Monday, August 26, 2019

Unsupervised Machine Learning Model Improves Customer Feedback Analysis



Business Case:

Our client, a multinational technology company, performs regular product demonstrations at their retail stores. Product demonstrations drive sales by showcasing a product’s features and capabilities. After each demonstration, our client collects customer feedback via forms, comments, reviews, ratings and surveys. To improve future demonstrations, new feedback data was entered into a supervised machine learning (ML) model for analysis. Our client trained the supervised ML model using existing data from their teams. Using existing data prevented the model from identifying new themes. As a result, the model required retraining every time new data was entered. To minimize training costs and improve scalability, we needed to create an unsupervised ML model.

Key Challenges:

   Develop a machine learning (ML) model that can independently analyze new data
   Eliminate ML model retraining costs
   Improve scalability

Our Solution:

We developed an unsupervised machine learning (ML) model to improve customer feedback analysis and drive sales.

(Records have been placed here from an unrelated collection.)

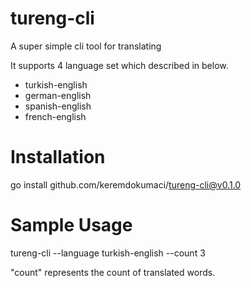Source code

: # tureng-cli

A super simple cli tool for translating

It supports 4 language set which described in below.

- turkish-english
- german-english
- spanish-english
- french-english

# Installation

go install github.com/keremdokumaci/tureng-cli@v0.1.0

# Sample Usage

tureng-cli --language turkish-english --count 3

"count" represents the count of translated words.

Figure 1: Unsupervised machine learning model
To create the unsupervised ML model, we researched three topics:

   Theme identification using supervised ML models
   Term frequency-inverse document frequency (TFIDF) methodologies
   Key phrase extraction

By studying supervised ML model results and TFIDF methodologies, we discovered the key insight we used to structure our unsupervised ML model; we could extract key phrases in English using a recurring pattern: (adj/verb)*(noun/proper noun). After discovering the pattern, we worked on several proofs of concept using Python keyword extraction (PKE), rapid automatic keyword extraction (RAKE), and Microsoft Cognitive Services.
   
The implementation of the solution involved extracting key phrases from customer feedback. First, we divided feedback into different sentences using full stops and spaces. Next, we used text preprocessing techniques to extract the core message without contractions, punctuation, stop words, conjugations, or spelling mistakes. Key phrases were identified using nouns and adjectives. In product feedback, comments typically used the product as the noun and the characteristics of the product as adjectives. We then used the Word2Vec model to convert the key phrases to vectors. These vectors were passed through an unsupervised learning engine to cluster the key phrases and decipher feedback themes. Finally, we performed a T-test to identify the significant themes. Our approach enabled us to identify newly emerging feedback themes without model retraining.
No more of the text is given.